House GOP leaders were preparing to walk on stage for a press conference in Orlando sixteen days ago when one of Liz Cheney’s colleagues delivered her a warning.
Cheney was bound to get asked about Donald Trump and Jan. 6, her fellow Republican cautioned her, counseling her to pivot away from the question. She didn’t take the advice. Cheney buckled down, splitting with House Minority Leader Kevin McCarthy on the scope of a commission to probe the Capitol riot and citing “ongoing criminal investigations” when asked if Trump should be charged for inciting the insurrection.
That dismissal of her colleague’s advice, recounted by a Republican source briefed on the conversation, ultimately changed the trajectory of Cheney’s political future.
Cheney’s actions at her conference’s policy retreat in Florida, including other interviews where she challenged Trump, did more than make headlines — they broke the dam, releasing pent-up frustrations with the Wyoming Republican.
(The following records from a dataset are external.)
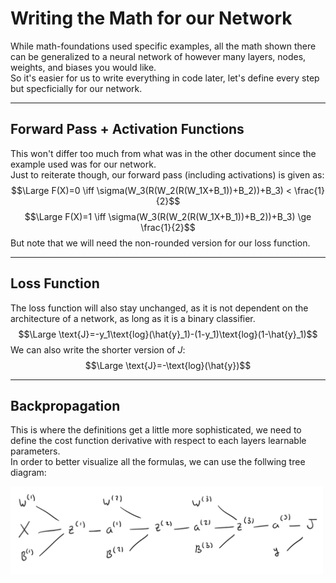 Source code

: # Writing the Math for our Network

While math-foundations used specific examples, all the math shown there can be generalized to a neural network of however many layers, nodes, weights, and biases you would like. <br>
So it's easier for us to write everything in code later, let's define every step but specficially for our network. 

---

## Forward Pass + Activation Functions

This won't differ too much from what was in the other document since the example used was for our network. <br>
Just to reiterate though, our forward pass (including activations) is given as: 
$$\Large F(X)=0 \iff \sigma(W_3(R(W_2(R(W_1X+B_1))+B_2))+B_3) < \frac{1}{2}$$
$$\Large F(X)=1 \iff \sigma(W_3(R(W_2(R(W_1X+B_1))+B_2))+B_3) \ge \frac{1}{2}$$
But note that we will need the non-rounded version for our loss function.

---

## Loss Function

The loss function will also stay unchanged, as it is not dependent on the architecture of a network, as long as it is a binary classifier.<br>
$$\Large \text{J}=-y_1\text{log}(\hat{y}_1)-(1-y_1)\text{log}(1-\hat{y}_1)$$
We can also write the shorter version of $J$:
$$\Large \text{J}=-\text{log}(\hat{y})$$

---

## Backpropagation

This is where the definitions get a little more sophisticated, we need to define the cost function derivative with respect to each layers learnable parameters. <br>
In order to better visualize all the formulas, we can use the follwing tree diagram:

<img src=/images/math-foundations-2/tree-diagram.png width=500>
“It was death by a thousand cuts” that ultimately claimed her, said Rep. Guy Reschenthaler (R-Pa.), who came to Cheney’s defense earlier this year.
This account of Cheney’s demise is based on interviews with more than a dozen GOP lawmakers and aides, who say McCarthy will likely suffer few internal consequences for evicting the party’s highest-ranking woman. But the next 18 months will test the value of the points he just earned with his right flank. With Democrats eager to yoke congressional Republicans to Trump — and an emboldened Cheney now unbound — McCarthy may discover a whole new set of landmines lining his path to the majority.
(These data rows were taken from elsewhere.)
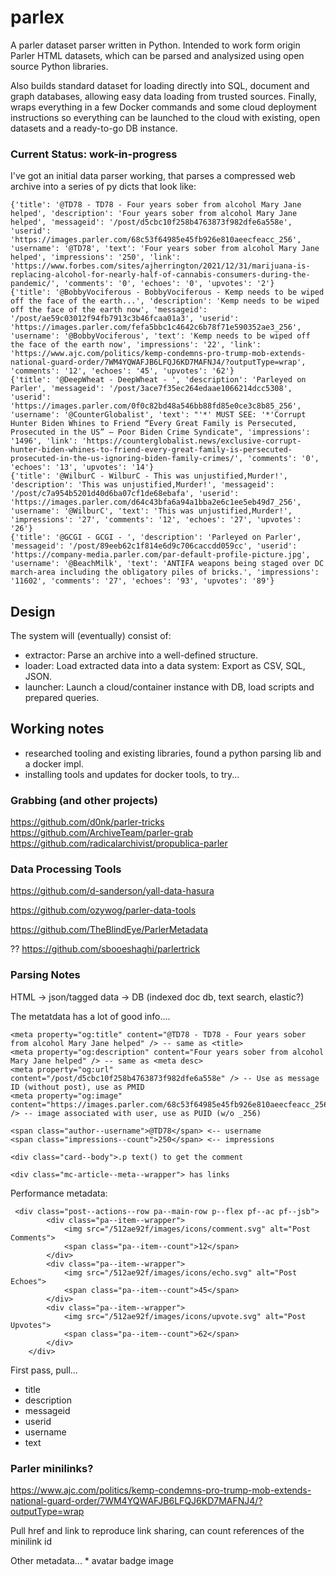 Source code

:# parlex

A parler dataset parser written in Python. Intended to work form origin Parler HTML datasets, which can be parsed and analysized using open source Python libraries. 

Also builds standard dataset for loading directly into SQL, document and graph databases, allowing easy data loading from trusted sources. Finally, wraps everything in a few Docker commands and some cloud deployment instructions so everything can be launched to the cloud with existing, open datasets and a ready-to-go DB instance.

### Current Status: work-in-progress

I've got an initial data parser working, that parses a compressed web archive into a series of py dicts that look like:

    {'title': '@TD78 - TD78 - Four years sober from alcohol Mary Jane helped', 'description': 'Four years sober from alcohol Mary Jane helped', 'messageid': '/post/d5cbc10f258b4763873f982dfe6a558e', 'userid': 'https://images.parler.com/68c53f64985e45fb926e810aeecfeacc_256', 'username': '@TD78', 'text': 'Four years sober from alcohol Mary Jane helped', 'impressions': '250', 'link': 'https://www.forbes.com/sites/ajherrington/2021/12/31/marijuana-is-replacing-alcohol-for-nearly-half-of-cannabis-consumers-during-the-pandemic/', 'comments': '0', 'echoes': '0', 'upvotes': '2'}
    {'title': '@BobbyVociferous - BobbyVociferous - Kemp needs to be wiped off the face of the earth...', 'description': 'Kemp needs to be wiped off the face of the earth now', 'messageid': '/post/ae59c03012f94fb7913c3b46fcaa01a3', 'userid': 'https://images.parler.com/fefa5bbc1c4642c6b78f71e590352ae3_256', 'username': '@BobbyVociferous', 'text': 'Kemp needs to be wiped off the face of the earth now', 'impressions': '22', 'link': 'https://www.ajc.com/politics/kemp-condemns-pro-trump-mob-extends-national-guard-order/7WM4YQWAFJB6LFQJ6KD7MAFNJ4/?outputType=wrap', 'comments': '12', 'echoes': '45', 'upvotes': '62'}
    {'title': '@DeepWheat - DeepWheat - ', 'description': 'Parleyed on Parler', 'messageid': '/post/3ace7f35ec264edaae1066214dcc5308', 'userid': 'https://images.parler.com/0f0c82bd48a546bb88fd85e0ce3c8b85_256', 'username': '@CounterGlobalist', 'text': "'*' MUST SEE: '*'Corrupt Hunter Biden Whines to Friend “Every Great Family is Persecuted, Prosecuted in the US” – Poor Biden Crime Syndicate", 'impressions': '1496', 'link': 'https://counterglobalist.news/exclusive-corrupt-hunter-biden-whines-to-friend-every-great-family-is-persecuted-prosecuted-in-the-us-ignoring-biden-family-crimes/', 'comments': '0', 'echoes': '13', 'upvotes': '14'}
    {'title': '@WilburC - WilburC - This was unjustified,Murder!', 'description': 'This was unjustified,Murder!', 'messageid': '/post/c7a954b5201d40d6ba07cf1de68ebafa', 'userid': 'https://images.parler.com/d64c43bfa6a94a1bba2e6c1ee5eb49d7_256', 'username': '@WilburC', 'text': 'This was unjustified,Murder!', 'impressions': '27', 'comments': '12', 'echoes': '27', 'upvotes': '26'}
    {'title': '@GCGI - GCGI - ', 'description': 'Parleyed on Parler', 'messageid': '/post/89eeb62c1f814e6d9c706caccdd059cc', 'userid': 'https://company-media.parler.com/par-default-profile-picture.jpg', 'username': '@BeachMilk', 'text': 'ANTIFA weapons being staged over DC march-area including the obligatory piles of bricks.', 'impressions': '11602', 'comments': '27', 'echoes': '93', 'upvotes': '89'}


## Design

The system will (eventually) consist of:
* extractor: Parse an archive into a well-defined structure.
* loader: Load extracted data into a data system: Export as CSV, SQL, JSON.
* launcher: Launch a cloud/container instance with DB, load scripts and prepared queries.


## Working notes

* researched tooling and existing libraries, found a python parsing lib and a docker impl.
* installing tools and updates for docker tools, to try...


### Grabbing (and other projects)


https://github.com/d0nk/parler-tricks
https://github.com/ArchiveTeam/parler-grab
https://github.com/radicalarchivist/propublica-parler

### Data Processing Tools

https://github.com/d-sanderson/yall-data-hasura

https://github.com/ozywog/parler-data-tools

https://github.com/TheBlindEye/ParlerMetadata

?? https://github.com/sbooeshaghi/parlertrick

### Parsing Notes

HTML -> json/tagged data -> DB (indexed doc db, text search, elastic?)


The metatdata has a lot of good info....

    <meta property="og:title" content="@TD78 - TD78 - Four years sober from alcohol Mary Jane helped" /> -- same as <title>
    <meta property="og:description" content="Four years sober from alcohol Mary Jane helped" /> -- same as <meta desc>
    <meta property="og:url" content="/post/d5cbc10f258b4763873f982dfe6a558e" /> -- Use as message ID (without post), use as PMID
    <meta property="og:image" content="https://images.parler.com/68c53f64985e45fb926e810aeecfeacc_256" /> -- image associated with user, use as PUID (w/o _256)
    
    <span class="author--username">@TD78</span> <-- username
    <span class="impressions--count">250</span> <-- impressions
    
    <div class="card--body">.p text() to get the comment
    
    <div class="mc-article--meta--wrapper"> has links
    
    
Performance metadata:

     <div class="post--actions--row pa--main-row p--flex pf--ac pf--jsb">
            <div class="pa--item--wrapper">
                <img src="/512ae92f/images/icons/comment.svg" alt="Post Comments">
                <span class="pa--item--count">12</span>
            </div>
            <div class="pa--item--wrapper">
                <img src="/512ae92f/images/icons/echo.svg" alt="Post Echoes">
                <span class="pa--item--count">45</span>
            </div>
            <div class="pa--item--wrapper">
                <img src="/512ae92f/images/icons/upvote.svg" alt="Post Upvotes">
                <span class="pa--item--count">62</span>
            </div>
        </div>
    
First pass, pull...
* title
* description
* messageid
* userid
* username
* text

### Parler minilinks?

<span class="mc-article--link">
<a href="https://api.parler.com/l/n1Skh" class="p--flex pf--row pf--ac">https://www.ajc.com/politics/kemp-condemns-pro-trump-mob-extends-national-guard-order/7WM4YQWAFJB6LFQJ6KD7MAFNJ4/?outputType=wrap</a>
</span>

Pull href and link to reproduce link sharing, can count references of the minilink id
    

Other metadata...
    * avatar badge image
If McCarthy’s lightning-quick removal of Cheney helps score him the House’s top gavel, he can say it all started in the Sunshine State. Calls for her demise as House Republicans’ No. 3 leader escalated quickly there, as members approached McCarthy at the retreat to complain that Cheney had stomped on their carefully crafted message and was threatening to undermine their efforts to win back the House.
“The GOP is a big tent party. There is room for debate. But there is a difference between a big tent and having a disagreement at the leadership table, and the spokesperson overseeing messaging having a public disagreement with the leader of the party,” said Reschenthaler, who backed and began whipping for Rep. Elise Stefanik (R-N.Y.) last week.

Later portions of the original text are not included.